Heliconia Hummerschere

Nomen est omen – die Blüten der Heliconia longiflora sind besonders lang und zeigen strukturelle Ähnlichkeiten zur Strelitzienblüte.

Herkunft und Verbreitung der Heliconia

Die Herkunft und natürliche Verbreitung der Helikonien erstreckt sich überwiegend über das tropische Südamerika, aber auch in Australien und Ozeanien sind Heliconiaarten zuhause. Bei uns sind die verschiedenen Arten regelmäßig Bestandteil der tropischen Sammlungen in Botanischen Gärten. Ihre aparten Blüten werden übrigens auch gerne von Floristen verwendet, man findet sie gelegentlich in besonders aufwändigen und dekorativen Blumensträußen. 

Heliconia Hummerschere

Auch als Schnittblume macht sich die Helikonie gut.

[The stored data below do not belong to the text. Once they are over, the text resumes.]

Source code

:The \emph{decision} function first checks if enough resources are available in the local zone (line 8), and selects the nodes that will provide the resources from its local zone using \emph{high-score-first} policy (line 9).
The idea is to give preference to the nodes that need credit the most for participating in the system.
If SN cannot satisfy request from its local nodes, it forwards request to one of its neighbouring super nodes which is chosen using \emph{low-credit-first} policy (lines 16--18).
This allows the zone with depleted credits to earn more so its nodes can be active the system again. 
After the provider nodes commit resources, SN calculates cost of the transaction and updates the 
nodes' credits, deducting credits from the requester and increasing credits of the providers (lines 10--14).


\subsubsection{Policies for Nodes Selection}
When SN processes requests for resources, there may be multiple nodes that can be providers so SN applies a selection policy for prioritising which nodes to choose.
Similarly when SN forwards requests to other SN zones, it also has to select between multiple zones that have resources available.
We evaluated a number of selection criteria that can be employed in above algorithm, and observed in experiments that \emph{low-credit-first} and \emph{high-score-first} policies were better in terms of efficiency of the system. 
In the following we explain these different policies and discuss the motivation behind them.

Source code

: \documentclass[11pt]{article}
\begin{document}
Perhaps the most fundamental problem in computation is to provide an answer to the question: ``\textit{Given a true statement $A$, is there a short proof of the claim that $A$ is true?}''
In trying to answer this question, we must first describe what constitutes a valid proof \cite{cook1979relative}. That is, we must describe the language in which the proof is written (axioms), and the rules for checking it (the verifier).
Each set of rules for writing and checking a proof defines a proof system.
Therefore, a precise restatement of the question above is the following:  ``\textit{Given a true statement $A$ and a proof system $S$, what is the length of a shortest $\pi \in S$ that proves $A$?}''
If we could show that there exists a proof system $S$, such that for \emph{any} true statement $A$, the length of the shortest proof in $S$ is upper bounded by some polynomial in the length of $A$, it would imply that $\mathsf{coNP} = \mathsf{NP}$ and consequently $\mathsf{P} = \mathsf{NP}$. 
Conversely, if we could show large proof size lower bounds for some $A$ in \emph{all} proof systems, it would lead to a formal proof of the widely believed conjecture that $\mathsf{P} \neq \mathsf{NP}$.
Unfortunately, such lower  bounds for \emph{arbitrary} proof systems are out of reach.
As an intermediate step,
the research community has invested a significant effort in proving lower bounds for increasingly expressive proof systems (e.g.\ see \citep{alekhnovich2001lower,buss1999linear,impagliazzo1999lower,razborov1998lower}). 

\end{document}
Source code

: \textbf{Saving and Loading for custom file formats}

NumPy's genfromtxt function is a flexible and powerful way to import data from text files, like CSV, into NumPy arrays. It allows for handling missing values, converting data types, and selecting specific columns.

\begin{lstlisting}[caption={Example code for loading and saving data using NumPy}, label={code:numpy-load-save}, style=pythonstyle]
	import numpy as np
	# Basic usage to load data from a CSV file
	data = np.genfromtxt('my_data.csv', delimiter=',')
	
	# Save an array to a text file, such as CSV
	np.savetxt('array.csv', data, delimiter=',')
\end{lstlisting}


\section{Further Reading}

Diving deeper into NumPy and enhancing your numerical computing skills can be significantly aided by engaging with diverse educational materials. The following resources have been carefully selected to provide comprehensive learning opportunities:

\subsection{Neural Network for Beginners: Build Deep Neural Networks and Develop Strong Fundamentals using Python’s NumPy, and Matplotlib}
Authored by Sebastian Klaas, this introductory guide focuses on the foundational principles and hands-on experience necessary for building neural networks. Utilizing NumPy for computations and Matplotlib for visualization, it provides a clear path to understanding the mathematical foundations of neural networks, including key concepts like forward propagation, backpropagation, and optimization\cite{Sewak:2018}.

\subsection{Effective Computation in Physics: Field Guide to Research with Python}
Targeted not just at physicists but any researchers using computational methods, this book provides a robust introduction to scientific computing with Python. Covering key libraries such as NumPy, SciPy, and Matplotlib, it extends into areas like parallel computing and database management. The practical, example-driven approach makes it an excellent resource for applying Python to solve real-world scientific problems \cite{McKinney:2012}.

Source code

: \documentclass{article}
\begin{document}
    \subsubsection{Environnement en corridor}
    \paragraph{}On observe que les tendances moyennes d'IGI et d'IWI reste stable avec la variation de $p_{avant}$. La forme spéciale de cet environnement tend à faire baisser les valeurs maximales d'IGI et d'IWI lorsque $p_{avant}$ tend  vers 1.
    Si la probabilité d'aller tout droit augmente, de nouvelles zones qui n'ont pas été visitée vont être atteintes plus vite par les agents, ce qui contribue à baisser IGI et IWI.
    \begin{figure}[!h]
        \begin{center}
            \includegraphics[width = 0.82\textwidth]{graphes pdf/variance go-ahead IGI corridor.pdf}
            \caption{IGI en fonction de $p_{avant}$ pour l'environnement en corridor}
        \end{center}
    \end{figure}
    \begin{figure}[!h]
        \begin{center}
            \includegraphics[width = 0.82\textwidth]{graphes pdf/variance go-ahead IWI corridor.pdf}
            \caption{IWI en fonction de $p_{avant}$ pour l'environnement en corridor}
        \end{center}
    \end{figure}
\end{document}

Botanik und Wuchs der Hummerscheren

Wesentlich enger als die Beziehung zur Strelitzie ist die zu den Bananen. Die Gattung Heliconia gehört zu den Bananengewächsen und hat daher mit Bananen auch einige Gemeinsamkeiten. Allen voran ist der Scheinstamm zu nennen. Dieser verholzt nicht, bildet aber dennoch ein Fundament für das Wachstum der langen Blätter. Diese wachsen -im Gegensatz zur Banane- an einem langen Stiel und sind länglich oval. Je nach Art wachsen die Blüten aufrecht stehend in Bodennähe oder werden von oben herab gebildet, so dass sich bei den hängenden Blüten ein wunderbar tropisches Ambiente ergibt. 

Heliconia Hummerschere

Die Blüten der Heliconia psittacorum sind klein und blau-weiss.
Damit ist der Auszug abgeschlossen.